Now all he’s got for human relations is Roxy (Sofia Happonen), an equally misunderstood high school classmate with a reputation as the town tramp, and his best friend Dommer (Cody Kostro), a constant victim of the school bullies. But Stan has too many other serious matters to deal with before he can solve their problems—like the thing in the shed that turns out to be a vampire with a particularly vicious personality that makes Bela Lugosi look like a senile uncle.
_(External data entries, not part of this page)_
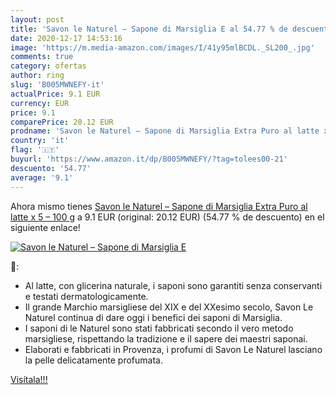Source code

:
 ```yaml
---
layout: post
title: 'Savon le Naturel – Sapone di Marsiglia E al 54.77 % de descuento'
date: 2020-12-17 14:53:16
image: 'https://m.media-amazon.com/images/I/41y95mlBCDL._SL200_.jpg'
comments: true
category: ofertas
author: ring
slug: 'B005MWNEFY-it'
actualPrice: 9.1 EUR
currency: EUR
price: 9.1
comparePrice: 20.12 EUR
prodname: 'Savon le Naturel – Sapone di Marsiglia Extra Puro al latte x 5 – 100 g'
country: 'it'
flag: '🇮🇹'
buyurl: 'https://www.amazon.it/dp/B005MWNEFY/?tag=tolees00-21'
descuento: '54.77'
average: '9.1'
---
```


Ahora mismo tienes [Savon le Naturel – Sapone di Marsiglia Extra Puro al latte x 5 – 100 g](https://www.amazon.it/dp/B005MWNEFY/?tag=tolees00-21) a 9.1 EUR (original: 20.12 EUR) (54.77 %  de descuento) en el siguiente enlace!

[![Savon le Naturel – Sapone di Marsiglia E](https://m.media-amazon.com/images/I/41y95mlBCDL._SL200_.jpg)](https://www.amazon.it/dp/B005MWNEFY/?tag=tolees00-21)

🔎:

- Al latte, con glicerina naturale, i saponi sono garantiti senza conservanti e testati dermatologicamente.
- Il grande Marchio marsigliese del XIX e del XXesimo secolo, Savon Le Naturel continua di dare oggi i benefici dei saponi di Marsiglia.
- I saponi di le Naturel sono stati fabbricati secondo il vero metodo marsigliese, rispettando la tradizione e il sapere dei maestri saponai.
- Elaborati e fabbricati in Provenza, i profumi di Savon Le Naturel lasciano la pelle delicatamente profumata.

[Visítala!!!](https://www.amazon.it/dp/B005MWNEFY/?tag=tolees00-21)
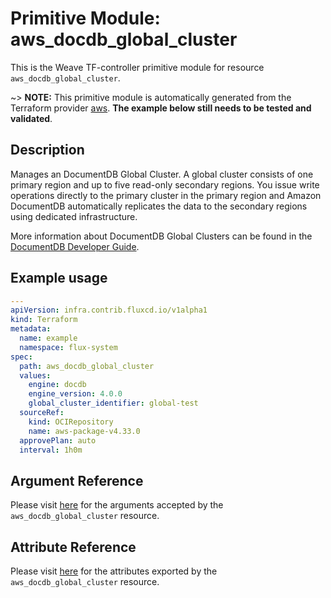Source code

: 
# Primitive Module: aws_docdb_global_cluster

This is the Weave TF-controller primitive module for resource `aws_docdb_global_cluster`.

~> **NOTE:** This primitive module is automatically generated from the Terraform provider [aws](https://registry.terraform.io/providers/hashicorp/aws/latest/docs/resources/docdb_global_cluster). **The example below still needs to be tested and validated**.

## Description

Manages an DocumentDB Global Cluster. A global cluster consists of one primary region and up to five read-only secondary regions. You issue write operations directly to the primary cluster in the primary region and Amazon DocumentDB automatically replicates the data to the secondary regions using dedicated infrastructure.

More information about DocumentDB Global Clusters can be found in the [DocumentDB Developer Guide](https://docs.aws.amazon.com/documentdb/latest/developerguide/global-clusters.html).

## Example usage

```yaml
---
apiVersion: infra.contrib.fluxcd.io/v1alpha1
kind: Terraform
metadata:
  name: example
  namespace: flux-system
spec:
  path: aws_docdb_global_cluster
  values:
    engine: docdb
    engine_version: 4.0.0
    global_cluster_identifier: global-test
  sourceRef:
    kind: OCIRepository
    name: aws-package-v4.33.0
  approvePlan: auto
  interval: 1h0m
```

## Argument Reference

Please visit [here](https://registry.terraform.io/providers/hashicorp/aws/latest/docs/resources/docdb_global_cluster#argument-reference) for the arguments accepted by the `aws_docdb_global_cluster` resource.

## Attribute Reference

Please visit [here](https://registry.terraform.io/providers/hashicorp/aws/latest/docs/resources/docdb_global_cluster#attributes-reference) for the attributes exported by the `aws_docdb_global_cluster` resource.
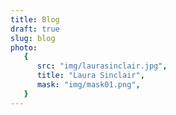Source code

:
 ```yaml
---
title: Blog
draft: true
slug: blog
photo:
   {
      src: "img/laurasinclair.jpg",
      title: "Laura Sinclair",
      mask: "img/mask01.png",
   }
---
```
His friends consider the vampire a gift they can use to dispose of their enemies. “We’re saved,” yells Dommer. “We’ve got a pet monster. This is power. Nobody’s going to mess with us again.” The first to go is the sheriff, then the school bullies. As the bodies mount, so do the laughably contrived situations. Writer-director Frank Sabatella ignores the most important horror-movie rule: scary creature features with savage monsters are only scary if they’re believable.

There’s nothing to make your hair stand on end in The Shed because it’s not convincing. Despite walk-ons by a pair of experienced professionals, Timothy Bottoms and Frank Whaley, the actors are unknown for a reason, and despite familiar weapons of self-defense such as fires, shotguns, hatchets and chainsaws, the plot is jokey and the action defies all logic.

Forget about The Shed. I’ve had bigger scares from my broom closet.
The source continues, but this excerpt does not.